BEGIN Material provided
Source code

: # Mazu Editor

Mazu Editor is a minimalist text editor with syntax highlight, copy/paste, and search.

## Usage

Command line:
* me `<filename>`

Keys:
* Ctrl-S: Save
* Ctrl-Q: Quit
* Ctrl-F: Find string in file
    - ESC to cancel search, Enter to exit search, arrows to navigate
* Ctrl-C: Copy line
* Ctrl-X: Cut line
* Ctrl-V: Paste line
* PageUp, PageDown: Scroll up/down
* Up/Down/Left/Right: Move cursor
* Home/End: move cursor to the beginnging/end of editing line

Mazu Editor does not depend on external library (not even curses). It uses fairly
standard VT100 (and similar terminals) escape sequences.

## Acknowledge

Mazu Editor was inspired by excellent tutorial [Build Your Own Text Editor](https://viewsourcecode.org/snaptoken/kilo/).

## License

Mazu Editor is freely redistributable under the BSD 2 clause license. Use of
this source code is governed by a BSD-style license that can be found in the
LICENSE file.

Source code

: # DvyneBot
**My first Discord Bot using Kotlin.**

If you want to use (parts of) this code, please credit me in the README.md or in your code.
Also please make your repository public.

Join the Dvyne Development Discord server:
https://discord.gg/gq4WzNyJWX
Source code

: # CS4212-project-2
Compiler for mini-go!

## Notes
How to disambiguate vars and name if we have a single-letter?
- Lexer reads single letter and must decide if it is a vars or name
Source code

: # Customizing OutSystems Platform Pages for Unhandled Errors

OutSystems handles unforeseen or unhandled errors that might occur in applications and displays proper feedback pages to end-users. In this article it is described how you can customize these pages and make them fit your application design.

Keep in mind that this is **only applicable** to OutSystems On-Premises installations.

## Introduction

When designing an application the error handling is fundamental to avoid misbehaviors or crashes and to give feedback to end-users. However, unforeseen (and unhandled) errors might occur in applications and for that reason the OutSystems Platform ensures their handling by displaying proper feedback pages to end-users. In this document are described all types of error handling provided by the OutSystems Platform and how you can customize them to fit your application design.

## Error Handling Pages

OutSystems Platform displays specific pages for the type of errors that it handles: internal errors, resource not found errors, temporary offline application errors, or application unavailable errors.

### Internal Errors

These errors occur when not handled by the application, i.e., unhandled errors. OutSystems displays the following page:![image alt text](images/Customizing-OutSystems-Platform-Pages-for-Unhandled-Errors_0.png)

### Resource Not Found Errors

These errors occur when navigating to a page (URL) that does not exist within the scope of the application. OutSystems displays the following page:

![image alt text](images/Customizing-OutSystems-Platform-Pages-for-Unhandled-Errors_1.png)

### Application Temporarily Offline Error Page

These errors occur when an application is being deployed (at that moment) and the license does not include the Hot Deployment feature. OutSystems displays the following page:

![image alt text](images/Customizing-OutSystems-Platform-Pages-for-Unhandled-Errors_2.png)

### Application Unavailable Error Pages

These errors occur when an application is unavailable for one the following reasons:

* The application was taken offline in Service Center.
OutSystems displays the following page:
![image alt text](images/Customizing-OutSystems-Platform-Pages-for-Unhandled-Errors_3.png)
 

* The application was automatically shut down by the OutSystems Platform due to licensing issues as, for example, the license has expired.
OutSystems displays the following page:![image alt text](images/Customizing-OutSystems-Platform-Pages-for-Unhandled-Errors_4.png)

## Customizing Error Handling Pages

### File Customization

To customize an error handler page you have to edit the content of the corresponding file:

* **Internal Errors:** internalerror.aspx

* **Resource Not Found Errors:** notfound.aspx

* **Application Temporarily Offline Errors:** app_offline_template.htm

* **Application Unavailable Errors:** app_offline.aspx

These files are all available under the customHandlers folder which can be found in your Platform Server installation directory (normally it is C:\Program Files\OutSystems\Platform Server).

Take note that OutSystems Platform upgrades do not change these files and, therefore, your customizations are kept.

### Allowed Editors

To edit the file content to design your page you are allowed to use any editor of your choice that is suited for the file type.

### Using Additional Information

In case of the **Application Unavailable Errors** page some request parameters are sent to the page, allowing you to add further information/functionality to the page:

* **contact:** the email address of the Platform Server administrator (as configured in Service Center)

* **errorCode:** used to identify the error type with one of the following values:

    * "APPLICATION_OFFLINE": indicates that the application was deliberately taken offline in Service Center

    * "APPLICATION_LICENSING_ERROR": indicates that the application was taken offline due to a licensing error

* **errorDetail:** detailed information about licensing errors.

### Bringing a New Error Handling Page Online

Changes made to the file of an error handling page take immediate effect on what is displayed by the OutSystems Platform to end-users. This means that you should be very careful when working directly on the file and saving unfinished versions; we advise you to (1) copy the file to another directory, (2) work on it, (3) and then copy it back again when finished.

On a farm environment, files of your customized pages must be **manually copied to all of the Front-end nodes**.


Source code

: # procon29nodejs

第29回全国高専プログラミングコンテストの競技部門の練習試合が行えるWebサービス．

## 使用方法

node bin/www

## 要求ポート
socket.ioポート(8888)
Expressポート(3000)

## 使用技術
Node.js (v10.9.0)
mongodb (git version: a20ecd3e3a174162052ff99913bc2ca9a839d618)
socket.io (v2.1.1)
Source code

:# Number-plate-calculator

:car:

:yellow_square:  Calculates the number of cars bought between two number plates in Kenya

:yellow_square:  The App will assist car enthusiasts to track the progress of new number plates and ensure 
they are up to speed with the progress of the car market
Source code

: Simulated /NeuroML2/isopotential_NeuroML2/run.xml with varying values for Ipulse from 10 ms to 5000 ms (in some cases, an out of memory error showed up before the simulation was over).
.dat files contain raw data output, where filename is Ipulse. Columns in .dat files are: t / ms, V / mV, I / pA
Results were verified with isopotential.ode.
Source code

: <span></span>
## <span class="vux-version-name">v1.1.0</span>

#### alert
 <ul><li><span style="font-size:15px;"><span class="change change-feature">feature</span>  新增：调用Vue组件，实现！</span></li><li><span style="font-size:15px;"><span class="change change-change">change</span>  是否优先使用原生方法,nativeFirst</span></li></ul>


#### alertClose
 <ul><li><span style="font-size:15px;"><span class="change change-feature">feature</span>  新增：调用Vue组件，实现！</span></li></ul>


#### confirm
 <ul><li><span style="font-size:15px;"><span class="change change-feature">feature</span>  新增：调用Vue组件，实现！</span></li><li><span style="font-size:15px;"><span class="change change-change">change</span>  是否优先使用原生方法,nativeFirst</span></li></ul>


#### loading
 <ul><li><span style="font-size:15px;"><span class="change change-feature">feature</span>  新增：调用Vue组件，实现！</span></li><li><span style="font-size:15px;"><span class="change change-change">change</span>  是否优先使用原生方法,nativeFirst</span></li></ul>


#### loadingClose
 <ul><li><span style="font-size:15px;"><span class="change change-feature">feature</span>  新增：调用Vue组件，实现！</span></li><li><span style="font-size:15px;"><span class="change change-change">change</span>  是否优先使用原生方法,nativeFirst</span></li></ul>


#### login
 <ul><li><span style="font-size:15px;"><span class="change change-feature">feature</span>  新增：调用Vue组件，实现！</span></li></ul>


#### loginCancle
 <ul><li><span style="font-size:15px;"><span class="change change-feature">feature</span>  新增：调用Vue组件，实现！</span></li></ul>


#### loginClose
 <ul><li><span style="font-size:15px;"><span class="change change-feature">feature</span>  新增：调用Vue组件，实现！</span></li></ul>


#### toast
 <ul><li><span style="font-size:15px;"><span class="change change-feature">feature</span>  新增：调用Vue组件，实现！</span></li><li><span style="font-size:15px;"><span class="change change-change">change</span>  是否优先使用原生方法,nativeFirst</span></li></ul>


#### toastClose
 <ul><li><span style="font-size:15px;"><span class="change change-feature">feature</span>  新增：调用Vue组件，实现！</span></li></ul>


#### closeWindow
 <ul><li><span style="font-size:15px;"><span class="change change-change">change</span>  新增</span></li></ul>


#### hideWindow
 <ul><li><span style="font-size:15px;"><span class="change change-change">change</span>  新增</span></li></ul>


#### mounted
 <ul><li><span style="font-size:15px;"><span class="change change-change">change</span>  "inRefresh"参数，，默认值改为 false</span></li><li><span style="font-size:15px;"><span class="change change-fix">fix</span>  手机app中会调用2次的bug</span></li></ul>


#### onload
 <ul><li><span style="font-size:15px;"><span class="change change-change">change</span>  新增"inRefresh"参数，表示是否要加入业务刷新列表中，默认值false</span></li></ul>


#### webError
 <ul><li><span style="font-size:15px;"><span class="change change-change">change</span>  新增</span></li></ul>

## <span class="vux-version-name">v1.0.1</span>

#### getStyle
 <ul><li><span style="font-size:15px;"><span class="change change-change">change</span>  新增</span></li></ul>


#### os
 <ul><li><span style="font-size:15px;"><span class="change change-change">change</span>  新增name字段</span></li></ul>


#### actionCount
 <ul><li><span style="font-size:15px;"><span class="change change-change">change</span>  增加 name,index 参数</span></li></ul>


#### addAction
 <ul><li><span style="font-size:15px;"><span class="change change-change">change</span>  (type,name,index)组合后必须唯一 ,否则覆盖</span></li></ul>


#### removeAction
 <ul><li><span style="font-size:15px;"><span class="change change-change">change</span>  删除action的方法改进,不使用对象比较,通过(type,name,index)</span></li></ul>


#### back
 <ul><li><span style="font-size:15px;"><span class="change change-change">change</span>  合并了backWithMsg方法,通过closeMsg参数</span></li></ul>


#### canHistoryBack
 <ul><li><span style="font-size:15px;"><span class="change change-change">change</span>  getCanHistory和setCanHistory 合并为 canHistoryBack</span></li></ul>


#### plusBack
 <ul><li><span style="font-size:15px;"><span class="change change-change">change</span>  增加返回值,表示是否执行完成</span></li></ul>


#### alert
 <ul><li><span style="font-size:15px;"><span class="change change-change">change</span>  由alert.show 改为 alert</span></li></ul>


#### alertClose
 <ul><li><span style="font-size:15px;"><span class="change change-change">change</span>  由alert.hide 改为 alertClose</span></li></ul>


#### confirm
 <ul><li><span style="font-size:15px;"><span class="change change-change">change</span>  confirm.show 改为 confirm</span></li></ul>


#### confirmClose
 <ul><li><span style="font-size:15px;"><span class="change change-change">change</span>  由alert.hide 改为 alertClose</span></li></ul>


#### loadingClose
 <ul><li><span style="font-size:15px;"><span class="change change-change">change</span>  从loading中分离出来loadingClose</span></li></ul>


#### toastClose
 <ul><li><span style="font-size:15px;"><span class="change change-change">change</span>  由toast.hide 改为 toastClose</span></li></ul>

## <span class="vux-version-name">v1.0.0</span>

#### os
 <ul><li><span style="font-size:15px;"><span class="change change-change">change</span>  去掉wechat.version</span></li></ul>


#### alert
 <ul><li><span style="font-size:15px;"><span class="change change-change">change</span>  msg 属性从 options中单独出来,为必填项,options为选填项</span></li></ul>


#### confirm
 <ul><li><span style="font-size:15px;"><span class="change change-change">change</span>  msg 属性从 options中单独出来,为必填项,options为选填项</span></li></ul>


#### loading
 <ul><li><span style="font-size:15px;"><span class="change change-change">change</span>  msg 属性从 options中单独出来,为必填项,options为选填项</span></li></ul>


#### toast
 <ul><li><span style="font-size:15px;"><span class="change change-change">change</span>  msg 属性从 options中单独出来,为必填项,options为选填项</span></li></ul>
END Material provided
#### [Exercise brief]
Each line in the material above that mentions the word "indicates" must be copied.

#### [Reply]
    * "APPLICATION_OFFLINE": indicates that the application was deliberately taken offline in Service Center
    * "APPLICATION_LICENSING_ERROR": indicates that the application was taken offline due to a licensing error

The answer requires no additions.